_Directions:_ Exactly transcribe the line that holds "- Client disconnesso" and every remaining line of the records, up to and including the final one, with nothing else.

+ + +

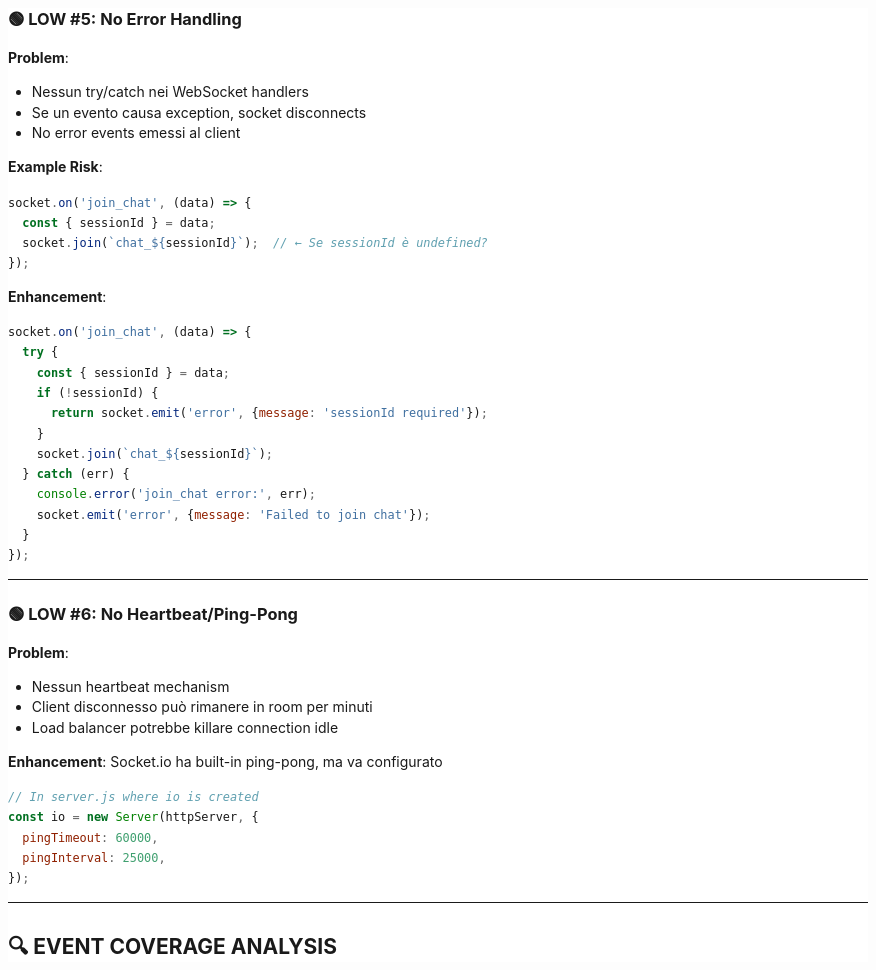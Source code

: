
### 🟢 LOW #5: No Error Handling

**Problem**:
- Nessun try/catch nei WebSocket handlers
- Se un evento causa exception, socket disconnects
- No error events emessi al client

**Example Risk**:
```javascript
socket.on('join_chat', (data) => {
  const { sessionId } = data;
  socket.join(`chat_${sessionId}`);  // ← Se sessionId è undefined?
});
```

**Enhancement**:
```javascript
socket.on('join_chat', (data) => {
  try {
    const { sessionId } = data;
    if (!sessionId) {
      return socket.emit('error', {message: 'sessionId required'});
    }
    socket.join(`chat_${sessionId}`);
  } catch (err) {
    console.error('join_chat error:', err);
    socket.emit('error', {message: 'Failed to join chat'});
  }
});
```

---

### 🟢 LOW #6: No Heartbeat/Ping-Pong

**Problem**:
- Nessun heartbeat mechanism
- Client disconnesso può rimanere in room per minuti
- Load balancer potrebbe killare connection idle

**Enhancement**: Socket.io ha built-in ping-pong, ma va configurato
```javascript
// In server.js where io is created
const io = new Server(httpServer, {
  pingTimeout: 60000,
  pingInterval: 25000,
});
```

---

## 🔍 EVENT COVERAGE ANALYSIS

+ + +

_Task response:_
- Client disconnesso può rimanere in room per minuti
- Load balancer potrebbe killare connection idle

**Enhancement**: Socket.io ha built-in ping-pong, ma va configurato
```javascript
// In server.js where io is created
const io = new Server(httpServer, {
  pingTimeout: 60000,
  pingInterval: 25000,
});
```

---

## 🔍 EVENT COVERAGE ANALYSIS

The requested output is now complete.